(Records excerpted from a collection)
-- Opening Marker --
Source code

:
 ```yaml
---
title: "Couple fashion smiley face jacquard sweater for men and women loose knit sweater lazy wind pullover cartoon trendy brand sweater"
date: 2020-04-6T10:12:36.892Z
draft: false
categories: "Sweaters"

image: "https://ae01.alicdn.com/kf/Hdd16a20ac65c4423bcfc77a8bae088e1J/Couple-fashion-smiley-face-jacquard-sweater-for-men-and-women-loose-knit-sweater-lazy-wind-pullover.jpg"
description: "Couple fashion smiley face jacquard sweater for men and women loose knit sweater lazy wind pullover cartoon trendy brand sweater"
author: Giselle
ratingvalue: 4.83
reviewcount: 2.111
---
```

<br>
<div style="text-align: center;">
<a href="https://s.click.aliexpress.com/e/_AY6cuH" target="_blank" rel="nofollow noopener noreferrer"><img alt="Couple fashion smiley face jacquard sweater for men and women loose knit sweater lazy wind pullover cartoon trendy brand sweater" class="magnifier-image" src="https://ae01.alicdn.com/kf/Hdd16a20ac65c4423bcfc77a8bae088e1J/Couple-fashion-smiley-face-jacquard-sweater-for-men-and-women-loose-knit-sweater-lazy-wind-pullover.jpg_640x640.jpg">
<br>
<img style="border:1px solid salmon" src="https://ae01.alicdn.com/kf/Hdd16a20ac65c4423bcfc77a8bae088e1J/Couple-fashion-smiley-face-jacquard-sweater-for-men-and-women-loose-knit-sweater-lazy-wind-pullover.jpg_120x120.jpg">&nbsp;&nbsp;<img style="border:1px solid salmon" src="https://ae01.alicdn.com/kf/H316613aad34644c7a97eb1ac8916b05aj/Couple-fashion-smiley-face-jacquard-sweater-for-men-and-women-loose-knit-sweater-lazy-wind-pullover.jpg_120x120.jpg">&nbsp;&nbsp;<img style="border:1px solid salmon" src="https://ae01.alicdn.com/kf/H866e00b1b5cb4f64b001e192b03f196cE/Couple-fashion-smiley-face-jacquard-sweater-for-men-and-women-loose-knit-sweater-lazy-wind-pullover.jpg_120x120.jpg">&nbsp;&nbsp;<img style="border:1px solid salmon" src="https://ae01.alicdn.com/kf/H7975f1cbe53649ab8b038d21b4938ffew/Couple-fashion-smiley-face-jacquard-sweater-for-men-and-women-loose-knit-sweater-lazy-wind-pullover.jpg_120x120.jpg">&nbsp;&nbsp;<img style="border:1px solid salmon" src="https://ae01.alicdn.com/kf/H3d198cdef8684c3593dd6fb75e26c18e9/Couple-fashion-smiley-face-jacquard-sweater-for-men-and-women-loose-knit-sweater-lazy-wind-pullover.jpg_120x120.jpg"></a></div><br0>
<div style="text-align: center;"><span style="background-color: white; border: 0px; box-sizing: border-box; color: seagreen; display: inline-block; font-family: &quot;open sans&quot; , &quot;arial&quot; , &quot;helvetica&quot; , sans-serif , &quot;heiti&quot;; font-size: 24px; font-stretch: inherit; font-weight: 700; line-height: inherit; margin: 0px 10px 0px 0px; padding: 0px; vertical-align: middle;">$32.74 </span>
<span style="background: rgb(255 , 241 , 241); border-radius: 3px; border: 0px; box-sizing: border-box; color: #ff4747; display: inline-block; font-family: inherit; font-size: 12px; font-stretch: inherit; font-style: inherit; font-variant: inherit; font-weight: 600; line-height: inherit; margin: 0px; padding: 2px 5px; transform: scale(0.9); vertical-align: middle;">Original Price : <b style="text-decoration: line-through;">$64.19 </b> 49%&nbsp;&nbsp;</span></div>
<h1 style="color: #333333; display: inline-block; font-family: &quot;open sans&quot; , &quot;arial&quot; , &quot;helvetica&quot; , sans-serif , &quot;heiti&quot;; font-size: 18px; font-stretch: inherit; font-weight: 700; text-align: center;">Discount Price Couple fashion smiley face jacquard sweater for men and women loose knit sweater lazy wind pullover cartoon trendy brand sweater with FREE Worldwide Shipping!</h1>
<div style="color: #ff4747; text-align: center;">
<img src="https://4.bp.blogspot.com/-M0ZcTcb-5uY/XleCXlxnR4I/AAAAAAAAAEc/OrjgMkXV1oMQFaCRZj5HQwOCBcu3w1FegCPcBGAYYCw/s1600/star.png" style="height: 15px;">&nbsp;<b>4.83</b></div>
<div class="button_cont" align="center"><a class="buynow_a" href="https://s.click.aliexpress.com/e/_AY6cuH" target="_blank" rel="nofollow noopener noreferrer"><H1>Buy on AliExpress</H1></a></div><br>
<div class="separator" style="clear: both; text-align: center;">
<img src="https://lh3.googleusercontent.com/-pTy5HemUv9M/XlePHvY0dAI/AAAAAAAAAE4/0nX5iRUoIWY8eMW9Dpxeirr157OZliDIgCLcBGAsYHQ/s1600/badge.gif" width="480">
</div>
-- Closing Marker --
▸ **Exercise details**:
Copy out the entries in full, exactly as they appear.

▸ **Solution to this problem**:
Source code

:
 ```yaml
---
title: "Couple fashion smiley face jacquard sweater for men and women loose knit sweater lazy wind pullover cartoon trendy brand sweater"
date: 2020-04-6T10:12:36.892Z
draft: false
categories: "Sweaters"

image: "https://ae01.alicdn.com/kf/Hdd16a20ac65c4423bcfc77a8bae088e1J/Couple-fashion-smiley-face-jacquard-sweater-for-men-and-women-loose-knit-sweater-lazy-wind-pullover.jpg"
description: "Couple fashion smiley face jacquard sweater for men and women loose knit sweater lazy wind pullover cartoon trendy brand sweater"
author: Giselle
ratingvalue: 4.83
reviewcount: 2.111
---
```

<br>
<div style="text-align: center;">
<a href="https://s.click.aliexpress.com/e/_AY6cuH" target="_blank" rel="nofollow noopener noreferrer"><img alt="Couple fashion smiley face jacquard sweater for men and women loose knit sweater lazy wind pullover cartoon trendy brand sweater" class="magnifier-image" src="https://ae01.alicdn.com/kf/Hdd16a20ac65c4423bcfc77a8bae088e1J/Couple-fashion-smiley-face-jacquard-sweater-for-men-and-women-loose-knit-sweater-lazy-wind-pullover.jpg_640x640.jpg">
<br>
<img style="border:1px solid salmon" src="https://ae01.alicdn.com/kf/Hdd16a20ac65c4423bcfc77a8bae088e1J/Couple-fashion-smiley-face-jacquard-sweater-for-men-and-women-loose-knit-sweater-lazy-wind-pullover.jpg_120x120.jpg">&nbsp;&nbsp;<img style="border:1px solid salmon" src="https://ae01.alicdn.com/kf/H316613aad34644c7a97eb1ac8916b05aj/Couple-fashion-smiley-face-jacquard-sweater-for-men-and-women-loose-knit-sweater-lazy-wind-pullover.jpg_120x120.jpg">&nbsp;&nbsp;<img style="border:1px solid salmon" src="https://ae01.alicdn.com/kf/H866e00b1b5cb4f64b001e192b03f196cE/Couple-fashion-smiley-face-jacquard-sweater-for-men-and-women-loose-knit-sweater-lazy-wind-pullover.jpg_120x120.jpg">&nbsp;&nbsp;<img style="border:1px solid salmon" src="https://ae01.alicdn.com/kf/H7975f1cbe53649ab8b038d21b4938ffew/Couple-fashion-smiley-face-jacquard-sweater-for-men-and-women-loose-knit-sweater-lazy-wind-pullover.jpg_120x120.jpg">&nbsp;&nbsp;<img style="border:1px solid salmon" src="https://ae01.alicdn.com/kf/H3d198cdef8684c3593dd6fb75e26c18e9/Couple-fashion-smiley-face-jacquard-sweater-for-men-and-women-loose-knit-sweater-lazy-wind-pullover.jpg_120x120.jpg"></a></div><br0>
<div style="text-align: center;"><span style="background-color: white; border: 0px; box-sizing: border-box; color: seagreen; display: inline-block; font-family: &quot;open sans&quot; , &quot;arial&quot; , &quot;helvetica&quot; , sans-serif , &quot;heiti&quot;; font-size: 24px; font-stretch: inherit; font-weight: 700; line-height: inherit; margin: 0px 10px 0px 0px; padding: 0px; vertical-align: middle;">$32.74 </span>
<span style="background: rgb(255 , 241 , 241); border-radius: 3px; border: 0px; box-sizing: border-box; color: #ff4747; display: inline-block; font-family: inherit; font-size: 12px; font-stretch: inherit; font-style: inherit; font-variant: inherit; font-weight: 600; line-height: inherit; margin: 0px; padding: 2px 5px; transform: scale(0.9); vertical-align: middle;">Original Price : <b style="text-decoration: line-through;">$64.19 </b> 49%&nbsp;&nbsp;</span></div>
<h1 style="color: #333333; display: inline-block; font-family: &quot;open sans&quot; , &quot;arial&quot; , &quot;helvetica&quot; , sans-serif , &quot;heiti&quot;; font-size: 18px; font-stretch: inherit; font-weight: 700; text-align: center;">Discount Price Couple fashion smiley face jacquard sweater for men and women loose knit sweater lazy wind pullover cartoon trendy brand sweater with FREE Worldwide Shipping!</h1>
<div style="color: #ff4747; text-align: center;">
<img src="https://4.bp.blogspot.com/-M0ZcTcb-5uY/XleCXlxnR4I/AAAAAAAAAEc/OrjgMkXV1oMQFaCRZj5HQwOCBcu3w1FegCPcBGAYYCw/s1600/star.png" style="height: 15px;">&nbsp;<b>4.83</b></div>
<div class="button_cont" align="center"><a class="buynow_a" href="https://s.click.aliexpress.com/e/_AY6cuH" target="_blank" rel="nofollow noopener noreferrer"><H1>Buy on AliExpress</H1></a></div><br>
<div class="separator" style="clear: both; text-align: center;">
<img src="https://lh3.googleusercontent.com/-pTy5HemUv9M/XlePHvY0dAI/AAAAAAAAAE4/0nX5iRUoIWY8eMW9Dpxeirr157OZliDIgCLcBGAsYHQ/s1600/badge.gif" width="480">
</div>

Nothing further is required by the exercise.